Some EU member states have been developing aggressive cyber security capabilities and may therefore be less keen to participate in EDA efforts to map out the readiness for cyber attacks in Europe, is that a problem?
Member states make their own decisions. There is variation across the member states: from those doing nothing, to those that see this as part of warfare and are accordingly developing their own capabilities. We are the catalyst or the glue that brings together the capabilities of the member states. Some have more capabilities than others and they share what they want to share. Member states are sovereign states and are free to pursue their own strategies. We can work with between two to an unlimited numbers of nations, including those outside the EU, so our role is to work with those who want to take part, not to break down the doors of those who take a different view.
Are there are any common areas of unpreparedness for cyber attacks?
Our member states are not at a common level, they are not using common methodologies to protect themselves and there are not set standards for sharing the information, though these are coming. But the nature of the attack in some ways is not changing. I think that we have to take the view that cyber is another military capability and another requirement to defend against.
It is new but it is not unusual to have to deal with new threats, and today it is cyber. So we deal with it much as we might have had to deal with improvised explosive devices or anything else. We are under permanent attack, which is why it the issue is being taken up by governments quite speedily.
Who would win a cyber war if one broke out?
Cyber is just the latest but no different from other dimensions of warfare, most of the others already existed, so in a sense it is good news everyone is working together from the beginning. Cyber is another element of warfare so if there was a war, it would not be limited to one strand such a cyber, but would involve other elements. I do not think Europe is lagging behind other countries. In political terms we are making very quick progress, I would suggest we are even ahead.
You recently completed a type of 'stress test' across 17 member states. What, if any, ‘wake-up call’ would you take from that?
It is further evidence that you need to keep reminding people of how important cyber security is. That piece of work supported our capability development plan. The end game with our plan is that we are looking at future work patterns and from that we derive a list of defence priorities upon which the EDA operates. That comes out later next year. I would be surprised if Cyber was not a priority if not at the top of the list.
Has the NSA/Prism scandal had any bearing on your priorities?

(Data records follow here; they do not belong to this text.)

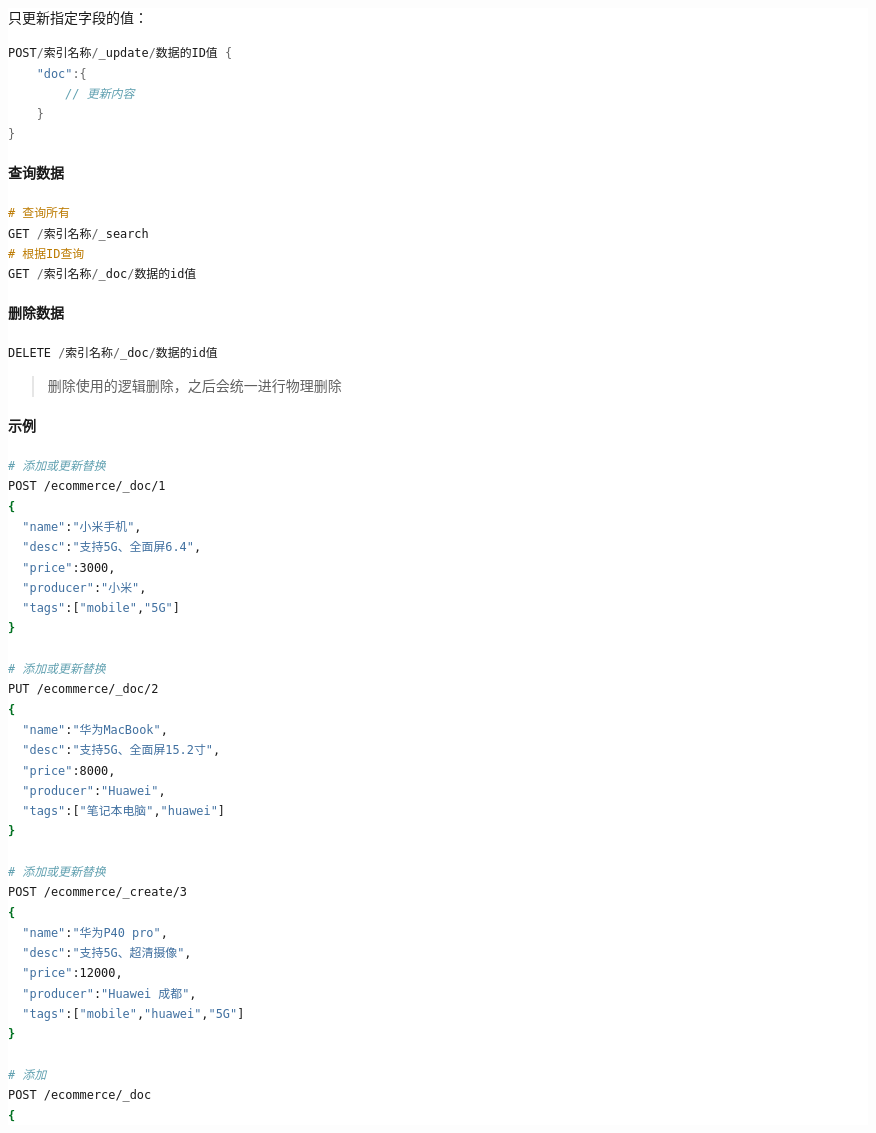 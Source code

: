 只更新指定字段的值：



```cpp
POST/索引名称/_update/数据的ID值 {
    "doc":{
        // 更新内容
    }
}
```

#### 查询数据



```objectivec
# 查询所有
GET /索引名称/_search
# 根据ID查询
GET /索引名称/_doc/数据的id值
```

#### 删除数据



```objectivec
DELETE /索引名称/_doc/数据的id值
```

> 删除使用的逻辑删除，之后会统一进行物理删除

#### 示例



```bash
# 添加或更新替换
POST /ecommerce/_doc/1
{
  "name":"小米手机",
  "desc":"支持5G、全面屏6.4",
  "price":3000,
  "producer":"小米",
  "tags":["mobile","5G"]
}

# 添加或更新替换
PUT /ecommerce/_doc/2
{
  "name":"华为MacBook",
  "desc":"支持5G、全面屏15.2寸",
  "price":8000,
  "producer":"Huawei",
  "tags":["笔记本电脑","huawei"]
}

# 添加或更新替换
POST /ecommerce/_create/3
{
  "name":"华为P40 pro",
  "desc":"支持5G、超清摄像",
  "price":12000,
  "producer":"Huawei 成都",
  "tags":["mobile","huawei","5G"]
}

# 添加
POST /ecommerce/_doc
{
```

Intelligence gathering and cyber security may get mixed up but that is not something that we have any involvement with. The point is that any government or group of governments work under some form of rule of law, whether national or international. The enemy does not, and that is our difficulty. Scandals such as Prism concern sovereign states and it would be wrong for me to comment. But it is a problem with any form of warfare that an enemy might not act within a moral, legal or thinking framework.